Eric Holder Angered Wall Street Banks, and Their Critics

Eric Holder in Washington in 2000 Photograph by Harry Hamburg/NY Daily News Archive via Getty Images

Eric Holder’s time as attorney general will be remembered for many things, most recently his forceful response to the upheaval that followed a police shooting of an unarmed black man in Ferguson, Mo. On Wall Street, however, he will always be the guy who extracted billions of dollars in settlements from banks.

As he has been hinting for several months, Holder intends to resign his post as attorney general, although he plans to remain in office until his successor is fully in place. “Attorney General Holder has discussed his plans personally with the president on multiple occasions in recent months, and finalized those plans in an hour-long conversation with the president at the White House residence over Labor Day weekend,” according to an official at the Justice Department who was quoted in news reports.

In 1999, when Holder was deputy attorney general under President Clinton, he wrote a now-infamous memo (pdf) outlining guidelines for bringing criminal charges against corporations, in which he argued that companies should be treated no differently than individuals. He added this precedent-setting caveat, however: “Prosecutors may consider the collateral consequences of a corporate criminal conviction in determining whether to charge the corporation with a criminal offense.” He went on: “prosecutors may take into account the possibly substantial consequences to a corporation’s officers, directors, employees, and shareholders.” And: “Virtually every conviction of a corporation, like virtually every conviction of an individual, will have an impact on innocent third parties.” He was basically saying that the government should hesitate before charging companies with committing a crime, because it could hurt innocent bystanders.

When Holder was appointed attorney general by President Obama in 2009, he was dropped right into the esophagus of the financial crisis, and those words came back to haunt him. As months slid by, during which taxpayers funded rescues of financial institutions and millions lost their livelihoods and homes, public rage built about companies and people implicated in the crisis not paying a price.

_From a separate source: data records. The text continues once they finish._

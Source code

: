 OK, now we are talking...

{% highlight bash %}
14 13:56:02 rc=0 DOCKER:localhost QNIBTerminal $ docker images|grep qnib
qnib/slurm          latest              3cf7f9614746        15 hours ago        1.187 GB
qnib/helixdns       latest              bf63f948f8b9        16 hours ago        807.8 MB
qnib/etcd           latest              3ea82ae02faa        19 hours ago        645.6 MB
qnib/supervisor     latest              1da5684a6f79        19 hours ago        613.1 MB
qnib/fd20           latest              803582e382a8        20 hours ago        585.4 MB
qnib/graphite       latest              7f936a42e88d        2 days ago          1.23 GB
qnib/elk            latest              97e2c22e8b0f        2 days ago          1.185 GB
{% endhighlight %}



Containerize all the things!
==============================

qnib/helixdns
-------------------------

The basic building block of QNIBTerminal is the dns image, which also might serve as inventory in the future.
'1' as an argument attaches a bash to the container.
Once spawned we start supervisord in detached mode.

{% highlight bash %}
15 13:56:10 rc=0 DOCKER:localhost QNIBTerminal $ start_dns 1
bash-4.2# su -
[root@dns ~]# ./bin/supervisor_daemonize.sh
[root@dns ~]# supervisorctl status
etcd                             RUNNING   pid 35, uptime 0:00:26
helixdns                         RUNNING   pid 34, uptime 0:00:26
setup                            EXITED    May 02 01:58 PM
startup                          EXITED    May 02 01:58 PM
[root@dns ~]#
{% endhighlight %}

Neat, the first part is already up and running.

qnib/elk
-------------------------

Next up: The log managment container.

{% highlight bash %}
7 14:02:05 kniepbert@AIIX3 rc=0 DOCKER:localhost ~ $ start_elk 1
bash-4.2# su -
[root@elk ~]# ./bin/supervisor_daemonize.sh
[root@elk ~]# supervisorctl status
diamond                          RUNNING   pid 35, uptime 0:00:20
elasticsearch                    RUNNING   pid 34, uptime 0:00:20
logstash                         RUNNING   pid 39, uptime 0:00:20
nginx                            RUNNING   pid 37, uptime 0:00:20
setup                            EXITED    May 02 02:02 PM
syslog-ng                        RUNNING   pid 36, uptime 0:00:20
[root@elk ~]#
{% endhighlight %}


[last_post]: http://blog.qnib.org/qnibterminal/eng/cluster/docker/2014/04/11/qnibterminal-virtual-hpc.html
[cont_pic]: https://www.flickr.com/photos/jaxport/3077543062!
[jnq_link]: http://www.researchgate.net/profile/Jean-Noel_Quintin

In March of last year, Holder seemed to reiterate his earlier point when he told the Senate Judiciary Committee: “I am concerned that the size of some of these institutions becomes so large that it does become difficult to prosecute them.” Only a few months later, after much criticism, he revised his statement, saying, “There is no such thing as ‘too big to jail.’ No individual or company, no matter how large or how profitable, is above the law.”

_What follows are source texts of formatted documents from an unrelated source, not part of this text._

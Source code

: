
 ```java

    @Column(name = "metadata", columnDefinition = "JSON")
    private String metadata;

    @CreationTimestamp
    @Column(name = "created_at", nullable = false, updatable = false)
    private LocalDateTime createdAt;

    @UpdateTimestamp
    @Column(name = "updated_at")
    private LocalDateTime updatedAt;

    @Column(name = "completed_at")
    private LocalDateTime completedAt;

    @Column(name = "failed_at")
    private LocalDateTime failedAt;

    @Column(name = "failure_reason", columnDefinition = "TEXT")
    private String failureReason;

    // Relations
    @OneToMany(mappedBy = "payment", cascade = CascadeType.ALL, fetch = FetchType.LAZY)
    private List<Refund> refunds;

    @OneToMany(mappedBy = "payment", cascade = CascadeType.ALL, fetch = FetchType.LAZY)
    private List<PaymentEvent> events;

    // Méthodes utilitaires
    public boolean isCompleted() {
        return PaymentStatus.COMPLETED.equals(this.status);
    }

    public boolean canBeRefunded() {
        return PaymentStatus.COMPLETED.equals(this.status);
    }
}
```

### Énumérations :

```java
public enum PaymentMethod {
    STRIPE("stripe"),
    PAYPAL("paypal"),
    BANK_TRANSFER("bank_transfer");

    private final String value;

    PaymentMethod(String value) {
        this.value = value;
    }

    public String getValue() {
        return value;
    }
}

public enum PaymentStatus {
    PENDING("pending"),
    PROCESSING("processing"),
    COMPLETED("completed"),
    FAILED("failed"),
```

No one was actually jailed in the end. What followed were a handful of eye-popping, multibillion-dollar (mostly) civil settlements with many of the country’s biggest banks. In August, Bank of America agreed to pay $16.65 billion to the DOJ and other agencies over the bank’s role selling toxic mortgages prior to the financial crisis. In July, Citigroup agreed to pay $7 billion, and last November, JPMorgan Chase agreed to pay $13 billion to resolve their own mortgage fraud investigations. In total, the Justice Department says it has extracted almost $37 billion from banks in mortgage settlements. The DOJ did force two foreign banks, BNP Paribas and Credit Suisse, to plead guilty to criminal charges of violating U.S. sanctions and helping Americans avoid taxes, respectively. They also paid enormous fines.

Ultimately, though, critics who wanted to see individuals threatened with prison sentences for committing financial crisis-related fraud were disappointed by the Holder era. Instead, it was bank shareholders who ended up paying for their companies’ misdeeds, while the individuals who committed them, and made millions in bonuses while doing so, went on with their lives.